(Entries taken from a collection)
BEGIN

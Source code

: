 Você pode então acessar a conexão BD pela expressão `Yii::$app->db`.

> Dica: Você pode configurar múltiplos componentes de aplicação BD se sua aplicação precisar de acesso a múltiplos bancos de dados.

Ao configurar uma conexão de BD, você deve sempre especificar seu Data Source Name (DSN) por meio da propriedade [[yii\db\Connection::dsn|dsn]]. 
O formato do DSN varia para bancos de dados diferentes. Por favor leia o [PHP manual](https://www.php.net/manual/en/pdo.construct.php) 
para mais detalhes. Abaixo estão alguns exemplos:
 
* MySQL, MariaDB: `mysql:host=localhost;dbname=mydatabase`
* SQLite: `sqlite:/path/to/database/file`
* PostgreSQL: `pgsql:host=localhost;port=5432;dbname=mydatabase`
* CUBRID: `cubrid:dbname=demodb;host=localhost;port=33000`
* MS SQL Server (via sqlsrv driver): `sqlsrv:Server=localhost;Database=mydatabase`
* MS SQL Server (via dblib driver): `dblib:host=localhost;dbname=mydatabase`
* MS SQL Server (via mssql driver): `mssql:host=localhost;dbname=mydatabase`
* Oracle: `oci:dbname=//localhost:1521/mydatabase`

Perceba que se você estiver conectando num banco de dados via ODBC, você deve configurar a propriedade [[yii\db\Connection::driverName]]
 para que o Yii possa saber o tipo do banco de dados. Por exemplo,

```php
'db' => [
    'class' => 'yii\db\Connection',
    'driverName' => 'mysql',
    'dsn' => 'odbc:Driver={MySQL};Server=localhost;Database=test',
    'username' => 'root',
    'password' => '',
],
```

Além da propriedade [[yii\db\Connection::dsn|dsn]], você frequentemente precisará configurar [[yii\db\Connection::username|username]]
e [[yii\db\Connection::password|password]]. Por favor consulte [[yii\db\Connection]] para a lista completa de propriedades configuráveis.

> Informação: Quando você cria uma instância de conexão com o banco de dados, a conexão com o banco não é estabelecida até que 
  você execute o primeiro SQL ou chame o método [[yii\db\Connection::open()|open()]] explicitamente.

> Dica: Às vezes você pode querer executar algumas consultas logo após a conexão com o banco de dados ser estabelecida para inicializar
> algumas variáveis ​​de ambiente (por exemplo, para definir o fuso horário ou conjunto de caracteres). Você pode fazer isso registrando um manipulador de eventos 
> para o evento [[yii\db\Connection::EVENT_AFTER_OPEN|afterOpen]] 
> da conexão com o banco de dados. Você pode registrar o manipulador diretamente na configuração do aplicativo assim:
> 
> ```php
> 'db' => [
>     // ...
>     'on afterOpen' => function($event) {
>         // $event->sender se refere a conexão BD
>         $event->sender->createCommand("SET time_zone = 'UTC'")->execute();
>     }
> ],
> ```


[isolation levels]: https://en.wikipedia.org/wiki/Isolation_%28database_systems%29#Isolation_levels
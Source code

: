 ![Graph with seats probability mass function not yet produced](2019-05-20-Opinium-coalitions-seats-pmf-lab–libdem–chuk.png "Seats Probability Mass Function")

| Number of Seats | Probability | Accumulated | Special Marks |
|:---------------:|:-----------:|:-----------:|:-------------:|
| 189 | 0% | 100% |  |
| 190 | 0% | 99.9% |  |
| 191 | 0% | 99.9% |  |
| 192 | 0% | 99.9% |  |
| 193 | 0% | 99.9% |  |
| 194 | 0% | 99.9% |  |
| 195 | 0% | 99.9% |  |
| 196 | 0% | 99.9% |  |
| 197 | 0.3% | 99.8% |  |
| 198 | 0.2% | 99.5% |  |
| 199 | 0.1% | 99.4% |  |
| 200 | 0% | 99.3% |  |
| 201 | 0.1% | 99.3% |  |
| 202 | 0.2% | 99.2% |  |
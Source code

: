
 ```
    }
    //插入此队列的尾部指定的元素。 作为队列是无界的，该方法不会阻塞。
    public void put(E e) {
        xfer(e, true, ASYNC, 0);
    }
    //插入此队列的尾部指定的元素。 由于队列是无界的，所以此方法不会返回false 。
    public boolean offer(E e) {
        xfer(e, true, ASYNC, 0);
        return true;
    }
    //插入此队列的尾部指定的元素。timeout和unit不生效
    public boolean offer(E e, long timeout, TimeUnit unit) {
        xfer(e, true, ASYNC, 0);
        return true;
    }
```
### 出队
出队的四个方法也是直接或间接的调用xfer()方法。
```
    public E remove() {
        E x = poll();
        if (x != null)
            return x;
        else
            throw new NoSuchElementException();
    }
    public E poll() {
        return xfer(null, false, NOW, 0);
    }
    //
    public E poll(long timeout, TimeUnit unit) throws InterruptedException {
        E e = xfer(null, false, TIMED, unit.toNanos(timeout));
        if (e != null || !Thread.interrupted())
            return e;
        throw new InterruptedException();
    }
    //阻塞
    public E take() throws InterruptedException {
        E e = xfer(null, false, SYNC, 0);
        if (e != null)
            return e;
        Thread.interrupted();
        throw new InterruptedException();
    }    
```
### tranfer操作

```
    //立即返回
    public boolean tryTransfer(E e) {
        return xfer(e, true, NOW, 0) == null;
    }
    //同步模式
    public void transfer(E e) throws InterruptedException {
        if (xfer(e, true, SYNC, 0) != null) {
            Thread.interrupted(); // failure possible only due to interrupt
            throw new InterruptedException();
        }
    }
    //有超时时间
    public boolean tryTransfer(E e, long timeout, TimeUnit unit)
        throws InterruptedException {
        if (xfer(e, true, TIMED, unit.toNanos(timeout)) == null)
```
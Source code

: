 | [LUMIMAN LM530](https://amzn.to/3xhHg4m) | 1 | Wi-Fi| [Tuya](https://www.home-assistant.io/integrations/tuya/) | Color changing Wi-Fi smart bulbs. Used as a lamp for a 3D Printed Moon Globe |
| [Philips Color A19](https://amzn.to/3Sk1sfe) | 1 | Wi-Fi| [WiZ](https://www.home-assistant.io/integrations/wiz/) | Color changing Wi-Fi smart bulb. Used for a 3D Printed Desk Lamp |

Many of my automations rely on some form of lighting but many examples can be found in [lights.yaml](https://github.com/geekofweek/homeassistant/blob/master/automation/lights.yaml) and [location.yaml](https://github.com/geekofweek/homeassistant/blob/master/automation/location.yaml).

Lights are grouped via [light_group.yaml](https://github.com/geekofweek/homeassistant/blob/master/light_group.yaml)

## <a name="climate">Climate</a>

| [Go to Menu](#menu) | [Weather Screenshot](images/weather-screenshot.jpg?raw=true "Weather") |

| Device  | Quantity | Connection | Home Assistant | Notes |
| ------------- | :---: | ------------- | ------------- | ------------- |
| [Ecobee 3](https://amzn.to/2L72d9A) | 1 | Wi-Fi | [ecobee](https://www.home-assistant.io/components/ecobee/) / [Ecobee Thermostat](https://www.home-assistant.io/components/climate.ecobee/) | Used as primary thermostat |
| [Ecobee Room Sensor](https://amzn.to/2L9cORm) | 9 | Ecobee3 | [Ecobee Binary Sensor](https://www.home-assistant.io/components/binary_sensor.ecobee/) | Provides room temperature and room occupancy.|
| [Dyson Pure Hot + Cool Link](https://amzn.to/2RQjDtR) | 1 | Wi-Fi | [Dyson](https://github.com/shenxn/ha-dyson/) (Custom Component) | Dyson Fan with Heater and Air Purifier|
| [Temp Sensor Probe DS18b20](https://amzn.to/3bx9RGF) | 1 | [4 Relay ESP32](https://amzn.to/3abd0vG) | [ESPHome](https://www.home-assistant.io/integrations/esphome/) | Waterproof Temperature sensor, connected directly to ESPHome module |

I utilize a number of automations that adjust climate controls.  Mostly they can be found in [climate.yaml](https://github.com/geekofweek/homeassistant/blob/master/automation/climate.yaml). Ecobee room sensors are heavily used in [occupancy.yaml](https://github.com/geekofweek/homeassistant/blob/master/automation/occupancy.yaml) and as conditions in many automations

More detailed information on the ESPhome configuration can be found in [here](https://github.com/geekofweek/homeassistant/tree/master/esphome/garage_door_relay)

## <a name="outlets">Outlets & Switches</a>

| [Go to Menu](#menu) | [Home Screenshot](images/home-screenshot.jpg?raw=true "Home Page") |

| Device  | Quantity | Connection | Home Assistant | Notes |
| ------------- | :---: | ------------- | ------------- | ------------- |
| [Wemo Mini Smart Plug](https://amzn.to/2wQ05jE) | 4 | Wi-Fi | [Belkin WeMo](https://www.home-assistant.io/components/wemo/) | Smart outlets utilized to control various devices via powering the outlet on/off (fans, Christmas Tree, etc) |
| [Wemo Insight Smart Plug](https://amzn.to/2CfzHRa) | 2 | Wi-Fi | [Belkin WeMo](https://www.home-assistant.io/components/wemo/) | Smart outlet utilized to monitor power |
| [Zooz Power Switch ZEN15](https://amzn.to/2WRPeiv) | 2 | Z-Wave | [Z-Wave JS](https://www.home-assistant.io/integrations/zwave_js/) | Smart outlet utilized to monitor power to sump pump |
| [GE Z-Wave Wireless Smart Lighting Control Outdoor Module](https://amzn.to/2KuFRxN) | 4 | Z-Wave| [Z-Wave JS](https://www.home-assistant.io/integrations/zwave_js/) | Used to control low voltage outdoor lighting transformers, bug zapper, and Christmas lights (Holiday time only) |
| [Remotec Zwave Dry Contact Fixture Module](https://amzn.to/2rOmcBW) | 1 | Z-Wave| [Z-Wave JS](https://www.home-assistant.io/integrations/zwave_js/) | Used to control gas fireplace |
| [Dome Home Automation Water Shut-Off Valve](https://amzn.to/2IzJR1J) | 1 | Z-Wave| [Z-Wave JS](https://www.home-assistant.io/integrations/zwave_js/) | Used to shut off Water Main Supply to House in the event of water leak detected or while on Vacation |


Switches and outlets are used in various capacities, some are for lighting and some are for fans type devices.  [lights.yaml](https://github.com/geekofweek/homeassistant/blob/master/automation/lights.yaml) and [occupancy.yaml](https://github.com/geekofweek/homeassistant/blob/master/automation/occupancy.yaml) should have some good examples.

END

Work instruction: Reproduce each line above that contains "screenshot".

Task response:
| [Go to Menu](#menu) | [Weather Screenshot](images/weather-screenshot.jpg?raw=true "Weather") |
| [Go to Menu](#menu) | [Home Screenshot](images/home-screenshot.jpg?raw=true "Home Page") |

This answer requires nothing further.